Ci voleva forse una serata così per capire che questa finale meritava davvero la terza partita. Il PalAntenore di Padova, venerdì 24 aprile, ha vissuto 122 minuti di pallavolo autentica, fatta di rimonte, nervi tesi e colpi da campionato. Con le spalle al muro dopo la sconfitta di lunedì scorso patita al PalaGeorge, la Valsabbina Millenium Brescia non poteva che vincere per rimanere in corsa per l’A1. E così è stato: le leonesse bresciane si impongono 1-3 e rimandano ogni verdetto alla decisiva Gara 3, in programma questa sera – lunedì 27 aprile – nuovamente a Montichiari, ore 20.

La cronaca del match

Brescia è colpita nell’orgoglio e dopo una fase iniziale ad appannaggio padovano sale di giri, piazzando un importante break di 6 punti che vale l’8-14, con Amoruso e Olivotto sugli scudi a muro.

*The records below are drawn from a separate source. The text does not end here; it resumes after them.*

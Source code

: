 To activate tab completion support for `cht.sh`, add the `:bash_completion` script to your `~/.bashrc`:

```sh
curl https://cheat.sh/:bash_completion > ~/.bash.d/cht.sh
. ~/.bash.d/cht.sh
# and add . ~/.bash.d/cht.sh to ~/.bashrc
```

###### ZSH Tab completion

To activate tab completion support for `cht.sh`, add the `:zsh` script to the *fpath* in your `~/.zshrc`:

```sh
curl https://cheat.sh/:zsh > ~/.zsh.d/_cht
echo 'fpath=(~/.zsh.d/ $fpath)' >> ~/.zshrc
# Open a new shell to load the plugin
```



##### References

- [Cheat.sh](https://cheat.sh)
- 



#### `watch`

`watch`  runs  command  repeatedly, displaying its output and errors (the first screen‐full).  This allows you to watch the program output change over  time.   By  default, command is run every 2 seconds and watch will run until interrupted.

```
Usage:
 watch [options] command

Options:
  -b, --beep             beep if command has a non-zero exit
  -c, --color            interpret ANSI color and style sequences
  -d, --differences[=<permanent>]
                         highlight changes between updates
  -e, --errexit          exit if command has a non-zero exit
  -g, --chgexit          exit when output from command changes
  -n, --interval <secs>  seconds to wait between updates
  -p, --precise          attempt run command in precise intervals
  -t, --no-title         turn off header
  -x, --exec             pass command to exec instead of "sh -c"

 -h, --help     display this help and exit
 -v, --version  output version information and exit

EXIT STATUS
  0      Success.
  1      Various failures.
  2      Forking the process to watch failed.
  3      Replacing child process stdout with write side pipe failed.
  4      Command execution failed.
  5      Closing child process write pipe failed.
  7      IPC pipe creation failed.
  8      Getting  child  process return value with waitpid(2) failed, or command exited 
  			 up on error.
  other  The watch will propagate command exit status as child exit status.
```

Le ragazze di coach Sinibaldi non si fanno sorprendere e risalgono punto su punto, trascinando il set su un finale al cardiopalma. Le lombarde vanno avanti 21-24, le venete annullano tre set point e pareggiano, poi un punto di Amoruso e un errore di Esposito dopo uno scambio infinito consegnano alle bresciane il pareggio nel conto dei set sul 24-26. L’1-1 inietta nuova linfa alla formazione di coach Solforati, che si scatena ad inizio terzo parziale, accelerando furiosamente sul 3-10 e poi sul 9-17 con Struka in campo al posto di una spenta Kavalenka. Padova tenta qualche cambio, Fiorio prova a tenere viva la squadra con 5 punti nel set, ma il distacco non si accorcia. Parrocchiale è ovunque in difesa, trascinando le compagne con la grinta di chi sa che il momento è quello giusto. Il terzo set si chiude 16-25, con Michieletto e Amoruso a dominare. La partita comunque rimane viva, le padrone di casa subiscono parziali importanti ma non mollano, riportandosi sotto fino al 20-23. Ma ormai le ospiti vedono il traguardo e con l’ultimo attacco di Olivotto si prendono il definitivo 1-3.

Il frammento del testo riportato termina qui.